Securing gRPC

This document serves as an introduction to using Cilium to enforce gRPC-aware security policies. It is a detailed walk-through of getting a single-node Cilium environment running on your machine. It is designed to take 15-30 minutes.

If you haven’t read the Introduction to Cilium & Hubble yet, we’d encourage you to do that first.

The best way to get help if you get stuck is to ask a question on Cilium Slack. With Cilium contributors across the globe, there is almost always someone available to help.

Setup Cilium

If you have not set up Cilium yet, follow the guide Cilium Quick Installation for instructions on how to quickly bootstrap a Kubernetes cluster and install Cilium. If in doubt, pick the minikube route, you will be good to go in less than 5 minutes.

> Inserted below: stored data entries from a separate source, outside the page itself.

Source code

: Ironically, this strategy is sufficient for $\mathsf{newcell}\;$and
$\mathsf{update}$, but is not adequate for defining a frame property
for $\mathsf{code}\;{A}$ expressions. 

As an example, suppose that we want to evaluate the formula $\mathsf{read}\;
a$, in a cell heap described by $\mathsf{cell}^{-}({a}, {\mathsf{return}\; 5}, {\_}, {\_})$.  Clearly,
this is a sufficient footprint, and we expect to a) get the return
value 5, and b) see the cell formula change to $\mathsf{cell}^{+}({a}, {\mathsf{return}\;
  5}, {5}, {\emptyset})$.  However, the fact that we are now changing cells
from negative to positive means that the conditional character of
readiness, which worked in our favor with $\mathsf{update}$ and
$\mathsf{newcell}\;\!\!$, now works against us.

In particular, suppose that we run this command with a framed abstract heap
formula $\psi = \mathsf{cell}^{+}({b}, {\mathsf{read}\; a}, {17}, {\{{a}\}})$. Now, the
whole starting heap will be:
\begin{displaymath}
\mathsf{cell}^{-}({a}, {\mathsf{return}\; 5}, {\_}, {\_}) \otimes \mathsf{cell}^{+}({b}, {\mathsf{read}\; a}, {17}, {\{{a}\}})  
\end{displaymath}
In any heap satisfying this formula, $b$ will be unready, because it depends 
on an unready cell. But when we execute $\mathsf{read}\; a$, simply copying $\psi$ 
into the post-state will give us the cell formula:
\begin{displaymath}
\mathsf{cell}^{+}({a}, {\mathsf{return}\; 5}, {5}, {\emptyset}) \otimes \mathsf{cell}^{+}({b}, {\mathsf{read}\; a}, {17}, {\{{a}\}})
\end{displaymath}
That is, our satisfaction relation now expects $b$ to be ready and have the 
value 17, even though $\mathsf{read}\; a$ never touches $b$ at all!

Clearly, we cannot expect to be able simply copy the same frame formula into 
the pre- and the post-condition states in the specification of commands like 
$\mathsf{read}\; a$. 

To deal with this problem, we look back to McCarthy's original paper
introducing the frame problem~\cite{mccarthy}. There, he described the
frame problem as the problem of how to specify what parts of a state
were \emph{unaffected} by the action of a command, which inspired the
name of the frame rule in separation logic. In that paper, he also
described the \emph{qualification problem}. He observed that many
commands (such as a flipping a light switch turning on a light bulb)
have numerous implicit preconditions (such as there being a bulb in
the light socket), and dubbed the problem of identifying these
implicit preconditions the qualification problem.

It is important for this demo that kube-dns is working correctly. To know the status of kube-dns you can run the following command:

$ kubectl get deployment kube-dns -n kube-system
NAME       DESIRED   CURRENT   UP-TO-DATE   AVAILABLE   AGE
kube-dns   1         1         1            1           13h

Where at least one pod should be available.

Deploy the Demo Application

Now that we have Cilium deployed and kube-dns operating correctly we can deploy our demo gRPC application. Since our first demo of Cilium + HTTP-aware security policies was Star Wars-themed, we decided to do the same for gRPC. While the HTTP-aware Cilium Star Wars demo showed how the Galactic Empire used HTTP-aware security policies to protect the Death Star from the Rebel Alliance, this gRPC demo shows how the lack of gRPC-aware security policies allowed Leia, Chewbacca, Lando, C-3PO, and R2-D2 to escape from Cloud City, which had been overtaken by empire forces.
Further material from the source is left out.